Thankfully, there are old and trusted ways that they can follow.
The most striking and rich example of these is the Mass Rock, which sustained the faith for centuries in secret at locations in which Catholics would attend for fear of being arrested of executed by the British police.
On Easter Sunday, Fr. Gerard Quirke took to the Mass Rock on the scenic Achill Island to say Mass. The scene is simply breathtaking.
With the current Globalist regime increasingly cruel and wicked towards Ireland, only a scoffer would rule out such a similar situation in the near future. Sex shops, abortion clinics and donut shops all remain untouched by lockdown, yet our churches which have had ZERO infections linked to them even during the Christmas period. Tony Holohan, Micheal Martin and Drew Harris have all made their feelings on Catholicism clear and no amount of naive wishful thinking can ignore that Ireland is now the closest that Western Europe has come to Communist style restrictions on religion since the 1930s.

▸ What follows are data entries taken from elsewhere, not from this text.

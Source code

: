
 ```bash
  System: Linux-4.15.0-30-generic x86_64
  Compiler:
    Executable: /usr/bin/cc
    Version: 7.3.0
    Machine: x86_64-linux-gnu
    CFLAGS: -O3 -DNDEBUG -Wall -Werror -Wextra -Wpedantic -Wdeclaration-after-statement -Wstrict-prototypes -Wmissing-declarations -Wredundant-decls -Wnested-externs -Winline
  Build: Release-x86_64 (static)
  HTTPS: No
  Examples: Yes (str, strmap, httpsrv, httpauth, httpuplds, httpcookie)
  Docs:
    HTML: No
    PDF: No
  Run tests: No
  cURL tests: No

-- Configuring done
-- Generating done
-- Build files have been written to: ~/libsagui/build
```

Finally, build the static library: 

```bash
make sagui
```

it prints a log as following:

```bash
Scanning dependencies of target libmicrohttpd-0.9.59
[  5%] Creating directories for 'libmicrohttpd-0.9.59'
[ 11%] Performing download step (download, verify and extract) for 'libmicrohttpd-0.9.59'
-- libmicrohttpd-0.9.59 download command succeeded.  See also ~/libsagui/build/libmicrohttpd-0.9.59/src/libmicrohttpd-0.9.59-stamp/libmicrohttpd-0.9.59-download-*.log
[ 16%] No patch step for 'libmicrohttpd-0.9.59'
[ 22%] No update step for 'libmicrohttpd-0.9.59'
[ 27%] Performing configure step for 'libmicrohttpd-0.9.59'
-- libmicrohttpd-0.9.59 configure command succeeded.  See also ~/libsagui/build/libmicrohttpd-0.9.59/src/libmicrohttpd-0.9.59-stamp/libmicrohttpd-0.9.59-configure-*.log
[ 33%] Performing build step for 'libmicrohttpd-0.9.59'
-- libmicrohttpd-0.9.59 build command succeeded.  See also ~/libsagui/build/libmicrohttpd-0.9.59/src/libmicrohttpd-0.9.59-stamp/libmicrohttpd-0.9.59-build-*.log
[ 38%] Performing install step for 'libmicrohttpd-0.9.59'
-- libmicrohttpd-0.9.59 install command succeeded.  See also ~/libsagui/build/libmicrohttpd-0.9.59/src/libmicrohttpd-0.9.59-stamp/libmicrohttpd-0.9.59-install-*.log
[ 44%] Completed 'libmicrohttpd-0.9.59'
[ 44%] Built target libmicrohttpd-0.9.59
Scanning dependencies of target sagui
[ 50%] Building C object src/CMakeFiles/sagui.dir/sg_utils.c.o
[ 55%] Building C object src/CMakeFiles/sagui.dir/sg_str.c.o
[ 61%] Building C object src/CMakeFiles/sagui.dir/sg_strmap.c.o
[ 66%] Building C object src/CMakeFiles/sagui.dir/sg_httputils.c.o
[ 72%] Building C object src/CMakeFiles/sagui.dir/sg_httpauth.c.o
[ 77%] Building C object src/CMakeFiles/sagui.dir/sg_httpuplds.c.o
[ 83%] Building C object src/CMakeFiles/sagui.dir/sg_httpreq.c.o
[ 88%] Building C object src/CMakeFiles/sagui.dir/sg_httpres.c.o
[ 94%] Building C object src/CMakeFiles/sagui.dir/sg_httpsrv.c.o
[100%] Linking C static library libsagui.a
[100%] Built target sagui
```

If you think otherwise, you are free to do so, but the facts are there for all to see. 39 weeks of discriminating against Catholics, completely unrelated to science and far more draconian than any other in the world, as Angelo Bottone has illustrated here.
With the bishops unwilling to act meaningfully, Catholics ratting out their fellow Catholics to the Gardai and taking the side of pro abortion politicians who scream in the faces of Catholics praying and who then lie about them on social media, we have to be realistic that the best course of action now is to form small communities, attend confession and who knows, return to the Mass Rocks.